**Problem to work on**
Give all of the records again precisely, excluding whatever pictures they contain.

(Stored data)
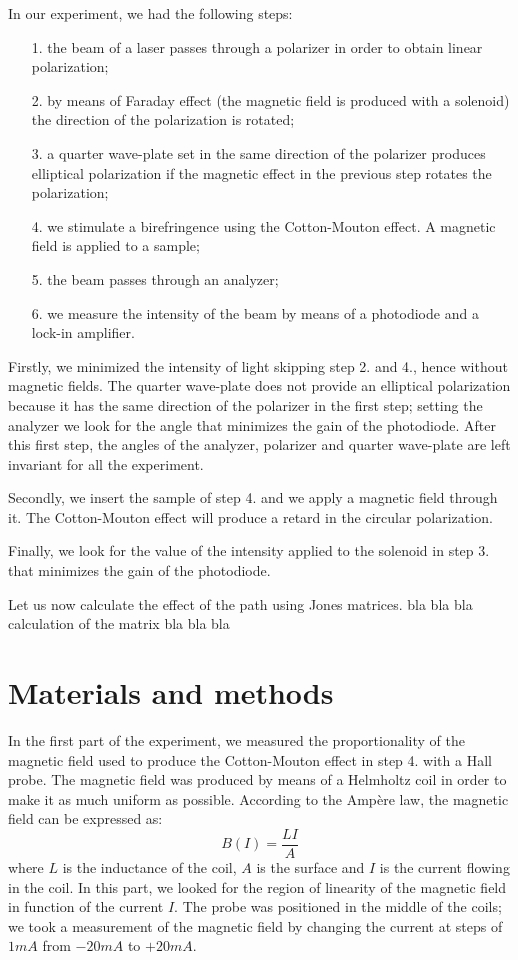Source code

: \documentclass[•]{article}
\begin{document}
	In our experiment, we had the following steps:
	\begin{itemize}
	\item[1.] the beam of a laser passes through a polarizer in order to obtain linear polarization;
	\item[2.] by means of Faraday effect (the magnetic field is produced with a solenoid) the direction of the polarization is rotated;
	\item[3.] a quarter wave-plate set in the same direction of the polarizer produces elliptical polarization if the magnetic effect in the previous step rotates the polarization;
	\item[4.] we stimulate a birefringence using the Cotton-Mouton effect. A magnetic field is applied to a sample;
	\item[5.] the beam passes through an analyzer;
	\item[6.] we measure the intensity of the beam by means of a photodiode and a lock-in amplifier.
\end{itemize}	

Firstly, we minimized the intensity of light skipping step 2. and 4., hence without magnetic fields.  The quarter wave-plate does not provide an elliptical polarization because it has the same direction of the polarizer in the first step; setting the analyzer we look for the angle that minimizes the gain of the photodiode. After this first step, the angles of the analyzer, polarizer and quarter wave-plate are left invariant for all the experiment.

Secondly, we insert the sample of step 4. and we apply a magnetic field through it. The Cotton-Mouton effect will produce a retard in the circular polarization. 

Finally, we look for the value of the intensity applied to the solenoid in step 3. that minimizes the gain of the photodiode. 

Let us now calculate the effect of the path using Jones matrices. bla bla bla calculation of the matrix bla bla bla
\section{Materials and methods}
In the first part of the experiment, we measured the proportionality of the magnetic field used to produce the Cotton-Mouton effect in step 4. with a Hall probe. The magnetic field was produced by means of a Helmholtz coil in order to make it as much uniform as possible. According to the Ampère law, the magnetic field can be expressed as:
\begin{equation}
B(I)=\frac{LI}{A}
\end{equation}
where $L$ is the inductance of the coil, $A$ is the surface and $I$ is the current flowing in the coil. In this part, we looked for the region of linearity of the magnetic field in function of the current $I$. The probe was positioned in the middle of the coils; we took a measurement of the magnetic field by changing the current at steps of $1mA$ from $-20mA$ to $+20mA$.
\end{document}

**Written reply**
Source code

: \documentclass[•]{article}
\begin{document}
	In our experiment, we had the following steps:
	\begin{itemize}
	\item[1.] the beam of a laser passes through a polarizer in order to obtain linear polarization;
	\item[2.] by means of Faraday effect (the magnetic field is produced with a solenoid) the direction of the polarization is rotated;
	\item[3.] a quarter wave-plate set in the same direction of the polarizer produces elliptical polarization if the magnetic effect in the previous step rotates the polarization;
	\item[4.] we stimulate a birefringence using the Cotton-Mouton effect. A magnetic field is applied to a sample;
	\item[5.] the beam passes through an analyzer;
	\item[6.] we measure the intensity of the beam by means of a photodiode and a lock-in amplifier.
\end{itemize}	

Firstly, we minimized the intensity of light skipping step 2. and 4., hence without magnetic fields.  The quarter wave-plate does not provide an elliptical polarization because it has the same direction of the polarizer in the first step; setting the analyzer we look for the angle that minimizes the gain of the photodiode. After this first step, the angles of the analyzer, polarizer and quarter wave-plate are left invariant for all the experiment.

Secondly, we insert the sample of step 4. and we apply a magnetic field through it. The Cotton-Mouton effect will produce a retard in the circular polarization. 

Finally, we look for the value of the intensity applied to the solenoid in step 3. that minimizes the gain of the photodiode. 

Let us now calculate the effect of the path using Jones matrices. bla bla bla calculation of the matrix bla bla bla
\section{Materials and methods}
In the first part of the experiment, we measured the proportionality of the magnetic field used to produce the Cotton-Mouton effect in step 4. with a Hall probe. The magnetic field was produced by means of a Helmholtz coil in order to make it as much uniform as possible. According to the Ampère law, the magnetic field can be expressed as:
\begin{equation}
B(I)=\frac{LI}{A}
\end{equation}
where $L$ is the inductance of the coil, $A$ is the surface and $I$ is the current flowing in the coil. In this part, we looked for the region of linearity of the magnetic field in function of the current $I$. The probe was positioned in the middle of the coils; we took a measurement of the magnetic field by changing the current at steps of $1mA$ from $-20mA$ to $+20mA$.
\end{document}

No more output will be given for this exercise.